Recent findings from the 2011 MetLife Retirement Income IQ, a 15-question quiz on retirement issues conducted by the MetLife Mature Market Institute, shows Americans have quite a way to go to learn what they need for a financially secure retirement. Of the 1,213 pre-retirees aged 56 to 65 who took the quiz, the majority answered only five of the 15 questions correctly, leaving a persistent misperception and misunderstanding in a number of core areas, such as life expectancy, inflation, retirement income/savings, long-term care insurance and, to some extent, Social Security. 

“Everyone knows they’re likely to live longer, but most don’t realize that can mean living past age 85 and they fail to calculate how much money they will need for a steady and lasting income,” says Sandra Timmermann, director of the MetLife Mature Market Institute. 

In the 2008 version of the study, most respondents correctly answered six of the 15 questions.  The 2011 study also asked a number of questions related to additional aspects of Americans’ post-retirement income needs.

On the positive side, respondents are recognizing that they will live longer and that they will be dependent on Social Security and other steady lifetime income for their prolonged retirement. Forty-five percent of those surveyed said they are likely to work longer than previously planned. However, only 17% knew that delaying the collection of Social Security by three years would add 24% to the amount they receive. Only 45% knew that experts believe retirees will need 80% to 90% of their pre-retirement income to maintain their current standard of living. Nearly three in 10 (29%) respondents incorrectly believe that retirees should limit the percentage they withdraw from their savings each year to seven to 10%, and 11% believe they should plan to withdraw between 11% and 15%.  In reality, experts recommend limiting the percent retirees withdraw from their savings each year to 4% to 6%.

The respondents’ average estimate of what a couple would need in pre-retirement income to cover their essential living expenses — such as housing, food, health care, transportation, insurance and taxes — was 61%, very close to informal estimates that about 60% is needed to take care of the absolute basics.

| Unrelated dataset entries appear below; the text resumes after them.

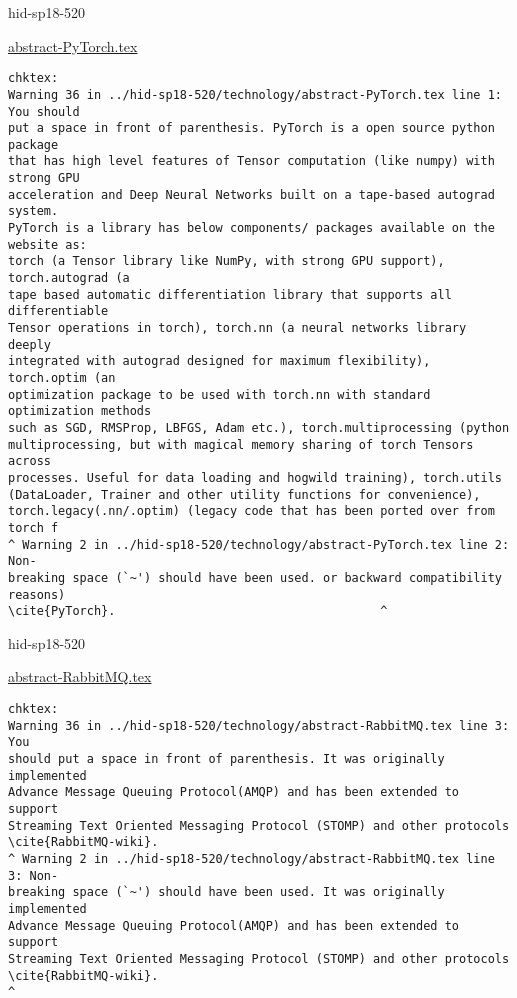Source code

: \begin{IU}

hid-sp18-520

\href{https://github.com/cloudmesh-community/hid-sp18-520/blob/master//technology/abstract-PyTorch.tex}{abstract-PyTorch.tex}

\begin{tiny}
\begin{verbatim}
chktex:
Warning 36 in ../hid-sp18-520/technology/abstract-PyTorch.tex line 1: You should
put a space in front of parenthesis. PyTorch is a open source python package
that has high level features of Tensor computation (like numpy) with strong GPU
acceleration and Deep Neural Networks built on a tape-based autograd system.
PyTorch is a library has below components/ packages available on the website as:
torch (a Tensor library like NumPy, with strong GPU support), torch.autograd (a
tape based automatic differentiation library that supports all differentiable
Tensor operations in torch), torch.nn (a neural networks library deeply
integrated with autograd designed for maximum flexibility), torch.optim (an
optimization package to be used with torch.nn with standard optimization methods
such as SGD, RMSProp, LBFGS, Adam etc.), torch.multiprocessing (python
multiprocessing, but with magical memory sharing of torch Tensors across
processes. Useful for data loading and hogwild training), torch.utils
(DataLoader, Trainer and other utility functions for convenience),
torch.legacy(.nn/.optim) (legacy code that has been ported over from torch f
^ Warning 2 in ../hid-sp18-520/technology/abstract-PyTorch.tex line 2: Non-
breaking space (`~') should have been used. or backward compatibility reasons)
\cite{PyTorch}.                                     ^
\end{verbatim}
\end{tiny}
\end{IU}



\begin{IU}

hid-sp18-520

\href{https://github.com/cloudmesh-community/hid-sp18-520/blob/master//technology/abstract-RabbitMQ.tex}{abstract-RabbitMQ.tex}

\begin{tiny}
\begin{verbatim}
chktex:
Warning 36 in ../hid-sp18-520/technology/abstract-RabbitMQ.tex line 3: You
should put a space in front of parenthesis. It was originally implemented
Advance Message Queuing Protocol(AMQP) and has been extended to support
Streaming Text Oriented Messaging Protocol (STOMP) and other protocols
\cite{RabbitMQ-wiki}.
^ Warning 2 in ../hid-sp18-520/technology/abstract-RabbitMQ.tex line 3: Non-
breaking space (`~') should have been used. It was originally implemented
Advance Message Queuing Protocol(AMQP) and has been extended to support
Streaming Text Oriented Messaging Protocol (STOMP) and other protocols
\cite{RabbitMQ-wiki}.
^
\end{verbatim}
\end{tiny}
\end{IU}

Yet, the biggest concern expressed was having enough retirement income to cover them.

“The ‘replacement ratio’ of the percent of pre-retirement income necessary to manage essentials, including basic expenses, in retirement is often underestimated and too many people overestimate how much of their savings they can safely withdraw each year," says Timmermann. "Employers and others advising Americans should be helping pre-retirees to ‘connect the dots’ so, given the uncertain economic climate, they can have a clear picture of their prospects and the financial income strategies needed.”

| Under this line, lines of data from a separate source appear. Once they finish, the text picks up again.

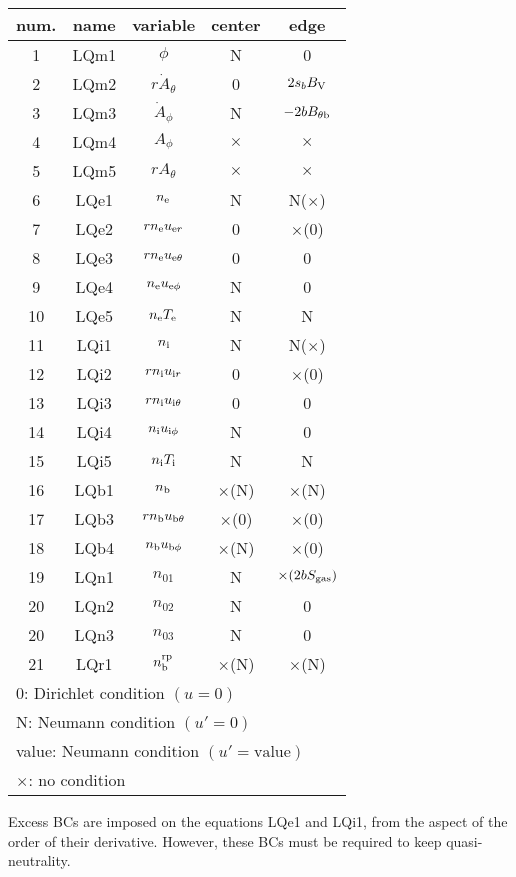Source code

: \documentclass[11pt]{article}
\def\r#1{{\rm#1}}
\def\nee{n_\r{e}}
\def\ni{n_\r{i}}
\def\nb{n_\r{b}}
\def\uer{u_{\r{e}r}}
\def\uir{u_{\r{i}r}}
\def\ueth{u_{\r{e}\theta}}
\def\uith{u_{\r{i}\theta}}
\def\ubth{u_{\r{b}\theta}}
\def\ueph{u_{\r{e}\phi}}
\def\uiph{u_{\r{i}\phi}}
\def\ubph{u_{\r{b}\phi}}
\def\Athd{\dot{A}_\theta}
\def\Aphd{\dot{A}_\phi}
\def\Ath{A_\theta}
\def\Aph{A_\phi}
\def\Te{T_\r{e}}
\def\Ti{T_\r{i}}
\def\nna{n_{01}}
\def\nnb{n_{02}}
\def\nnc{n_{03}}
\def\nbrp{n_\r{b}^\r{rp}}
\begin{document}
\begin{tabular}{|c|c|c|c|c|}\hline
 num. & name & variable       & center & edge \\\hline
 1    & LQm1 & $\phi$         & N        & 0\\
 2    & LQm2 & $r \Athd$      & 0        & $2s_b B_\r{V}$\\
 3    & LQm3 & $\Aphd$        & N        & $-2bB_{\theta\r{b}}$\\
 4    & LQm4 & $\Aph$         & $\times$ & $\times$\\
 5    & LQm5 & $r \Ath$       & $\times$ & $\times$\\
 6    & LQe1 & $\nee$         & N        & N($\times$)\\
 7    & LQe2 & $r \nee \uer$  & 0        & $\times$(0)\\
 8    & LQe3 & $r \nee \ueth$ & 0        & 0\\
 9    & LQe4 & $\nee \ueph$   & N        & 0\\
 10   & LQe5 & $\nee \Te$     & N        & N\\
 11   & LQi1 & $\ni$          & N        & N($\times$)\\
 12   & LQi2 & $r \ni \uir$   & 0        & $\times$(0)\\
 13   & LQi3 & $r \ni \uith$  & 0        & 0\\
 14   & LQi4 & $\ni \uiph$    & N        & 0\\
 15   & LQi5 & $\ni \Ti$      & N        & N\\
 16   & LQb1 & $\nb$          & $\times$(N) & $\times$(N)\\
 17   & LQb3 & $r \nb \ubth$  & $\times$(0) & $\times$(0)\\
 18   & LQb4 & $\nb \ubph$    & $\times$(N) & $\times$(0)\\
 19   & LQn1 & $\nna$         & N        & $\times(2bS_\r{gas})$\\
 20   & LQn2 & $\nnb$         & N        & 0\\
 20   & LQn3 & $\nnc$         & N        & 0\\
 21   & LQr1 & $\nbrp$        & $\times$(N) & $\times$(N)\\\hline
 \multicolumn{5}{l}{0: Dirichlet condition $(u=0)$}\\
 \multicolumn{5}{l}{N: Neumann condition $(u'=0)$}\\
 \multicolumn{5}{l}{value: Neumann condition $(u'=\mbox{value})$}\\
 \multicolumn{5}{l}{$\times$: no condition}
\end{tabular}

\medskip

Excess BCs are imposed on the equations LQe1 and LQi1, from the aspect
of the order of their derivative. However, these BCs must be required to
keep quasi-neutrality.
\end{document}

Additional findings from the study include: 

  • Sixty-two percent of those surveyed in 2011 realize that the greatest financial risk facing retirees is longevity, compared with 56% in 2008 and 23% in 2003.
  • When asked about concerns during retirement, the number one answer, by far, was having enough income to cover essential expenses (32%), followed by the ability to afford health care (18%).
  • The majority (87%) of respondents have taken steps toward ensuring adequate income for retirement, such as increasing their contributions to retirement plans or extending their working years.